La verdad es que el bosón se hizo esperar, y no era para menos: según los cálculos, la masa del Higgs tenía que ser por lo menos unas 120 veces la del protón y, por lo tanto, hacía falta muchísima energía para crearlo y, después, poder observarlo.

Porque de acuerdo a lo que planteaba la teoría, el bosón de Higgs se tenía que desintegrar en otras partículas antes de recorrer siquiera una distancia equivalente al diámetro de un protón. Para probar que existía (o que no) se buscaban, precisamente, los productos de esa desintegración. El tema es que dado el carácter cuántico de estos fenómenos, la mayoría de los productos eran generados por otros mecanismos más convencionales, y es por eso que para minimizar los márgenes de error resultaba necesario recolectar y analizar una enorme cantidad de datos que dieran certera cuenta de la dichosa y escurridiza partícula: pescar el bosón era como escuchar un susurro en medio de un multitudinario festival de rock desde diez kilómetros de distancia. Distinguirlo, separándolo del ruido de fondo, no es por cierto fácil, y sería aconsejable que el avisado lector no trate de hacerlo en su casa como pasatiempo del domingo.
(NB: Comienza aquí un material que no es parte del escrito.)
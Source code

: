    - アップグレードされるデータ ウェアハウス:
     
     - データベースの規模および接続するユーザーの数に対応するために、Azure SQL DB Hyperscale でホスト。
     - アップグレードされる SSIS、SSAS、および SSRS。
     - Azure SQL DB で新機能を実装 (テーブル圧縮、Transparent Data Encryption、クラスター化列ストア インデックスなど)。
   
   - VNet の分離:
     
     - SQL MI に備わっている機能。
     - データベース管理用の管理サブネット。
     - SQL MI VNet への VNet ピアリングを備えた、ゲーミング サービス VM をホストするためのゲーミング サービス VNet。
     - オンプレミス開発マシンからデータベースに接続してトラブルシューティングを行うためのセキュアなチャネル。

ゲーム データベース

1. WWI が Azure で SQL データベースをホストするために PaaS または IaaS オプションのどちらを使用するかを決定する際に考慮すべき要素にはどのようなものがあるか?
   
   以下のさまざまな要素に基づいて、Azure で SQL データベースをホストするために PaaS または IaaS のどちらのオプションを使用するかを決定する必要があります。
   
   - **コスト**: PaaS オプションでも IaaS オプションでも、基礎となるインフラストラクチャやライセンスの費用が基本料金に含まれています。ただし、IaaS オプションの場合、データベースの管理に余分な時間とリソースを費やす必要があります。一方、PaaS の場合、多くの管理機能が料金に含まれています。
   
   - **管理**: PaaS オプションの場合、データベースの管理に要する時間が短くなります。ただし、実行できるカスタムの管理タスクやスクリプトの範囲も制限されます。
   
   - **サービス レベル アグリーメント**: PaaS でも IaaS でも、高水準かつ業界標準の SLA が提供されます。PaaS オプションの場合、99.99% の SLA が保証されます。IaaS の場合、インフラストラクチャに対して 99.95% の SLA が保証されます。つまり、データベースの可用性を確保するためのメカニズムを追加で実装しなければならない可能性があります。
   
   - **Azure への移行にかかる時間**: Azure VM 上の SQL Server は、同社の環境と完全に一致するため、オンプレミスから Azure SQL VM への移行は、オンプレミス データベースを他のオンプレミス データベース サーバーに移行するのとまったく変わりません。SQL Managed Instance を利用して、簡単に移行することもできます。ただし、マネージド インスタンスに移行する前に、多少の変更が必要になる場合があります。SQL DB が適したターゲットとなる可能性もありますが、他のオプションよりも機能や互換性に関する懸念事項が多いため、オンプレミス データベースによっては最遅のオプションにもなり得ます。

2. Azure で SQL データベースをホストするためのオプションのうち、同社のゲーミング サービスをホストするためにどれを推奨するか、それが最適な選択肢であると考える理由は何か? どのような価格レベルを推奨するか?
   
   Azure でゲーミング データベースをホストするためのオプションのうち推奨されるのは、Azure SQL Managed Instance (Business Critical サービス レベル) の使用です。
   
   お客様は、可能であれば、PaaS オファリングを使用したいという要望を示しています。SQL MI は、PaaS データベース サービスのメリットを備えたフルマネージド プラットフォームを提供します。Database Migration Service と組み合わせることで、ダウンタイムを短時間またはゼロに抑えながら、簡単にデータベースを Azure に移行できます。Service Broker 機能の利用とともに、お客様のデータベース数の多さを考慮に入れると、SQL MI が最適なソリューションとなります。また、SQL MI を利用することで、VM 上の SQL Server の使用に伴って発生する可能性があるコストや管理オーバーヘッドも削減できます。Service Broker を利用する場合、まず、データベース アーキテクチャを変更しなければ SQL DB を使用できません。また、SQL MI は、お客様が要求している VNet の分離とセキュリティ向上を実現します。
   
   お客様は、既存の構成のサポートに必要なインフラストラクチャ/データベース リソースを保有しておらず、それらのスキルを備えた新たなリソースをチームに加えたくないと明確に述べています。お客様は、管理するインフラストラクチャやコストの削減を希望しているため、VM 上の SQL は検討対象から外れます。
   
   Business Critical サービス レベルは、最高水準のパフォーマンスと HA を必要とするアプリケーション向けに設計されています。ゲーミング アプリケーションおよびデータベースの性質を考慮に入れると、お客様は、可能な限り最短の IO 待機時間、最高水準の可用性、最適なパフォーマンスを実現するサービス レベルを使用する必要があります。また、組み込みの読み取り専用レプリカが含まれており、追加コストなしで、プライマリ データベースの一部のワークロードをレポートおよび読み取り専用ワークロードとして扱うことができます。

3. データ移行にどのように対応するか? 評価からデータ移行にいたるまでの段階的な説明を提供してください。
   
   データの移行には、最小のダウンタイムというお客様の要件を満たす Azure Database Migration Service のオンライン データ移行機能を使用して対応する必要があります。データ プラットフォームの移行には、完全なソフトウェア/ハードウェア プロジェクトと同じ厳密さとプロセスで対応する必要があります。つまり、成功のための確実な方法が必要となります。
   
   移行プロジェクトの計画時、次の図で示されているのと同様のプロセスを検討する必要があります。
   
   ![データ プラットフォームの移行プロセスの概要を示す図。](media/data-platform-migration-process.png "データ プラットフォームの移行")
Y así y todo, los datos acumulados desde que comenzó el experimento permitieron ir poniendo poco a poco límites más estrictos a la posible masa del posible bosón de Higgs. Según el equipo de 3.000 físicos conocido como Colaboración Atlas, debía estar en 125 billones de electronvoltios (un electronvolt es la unidad de energía que representa la energía cinética que adquiere un electrón cuando es acelerado por una diferencia de potencial de 1 voltio), es decir, 125 veces más que la de un protón y 500 mil veces la de un electrón. Y efectivamente el 4 de julio de 2012 se hizo un anuncio: en el CMS y el Atlas (dos de los detectores de partículas presentes en el Supercolisionador) había aparecido una masa «consistente con la masa del bosón».

La cuestión no está cerrada y aún se sigue investigando si esa partícula es efectivamente el bosón de Higgs o alguna otra partícula no predicha por la teoría. Sea como fuere, el solo hecho de que haya aparecido una «masa consistente» con la predicción resulta impresionante.

Como Neptuno gracias a los cálculos de Le Verrier, como los elementos que vinieron a completar de a poco la tabla periódica de Mendeleiev, el bosón parece irrumpir con toda su vacilante empiria en el mundo de las partículas elementales para darle la razón a una predicción teórica formulada por Peter Higgs hace medio siglo y demostrar, una vez más, el alcance de la mayor herramienta que tiene el ser humano, la que desde Tales de Mileto hasta el Supercolisionador de hadrones hizo posible el desarrollo de esta historia.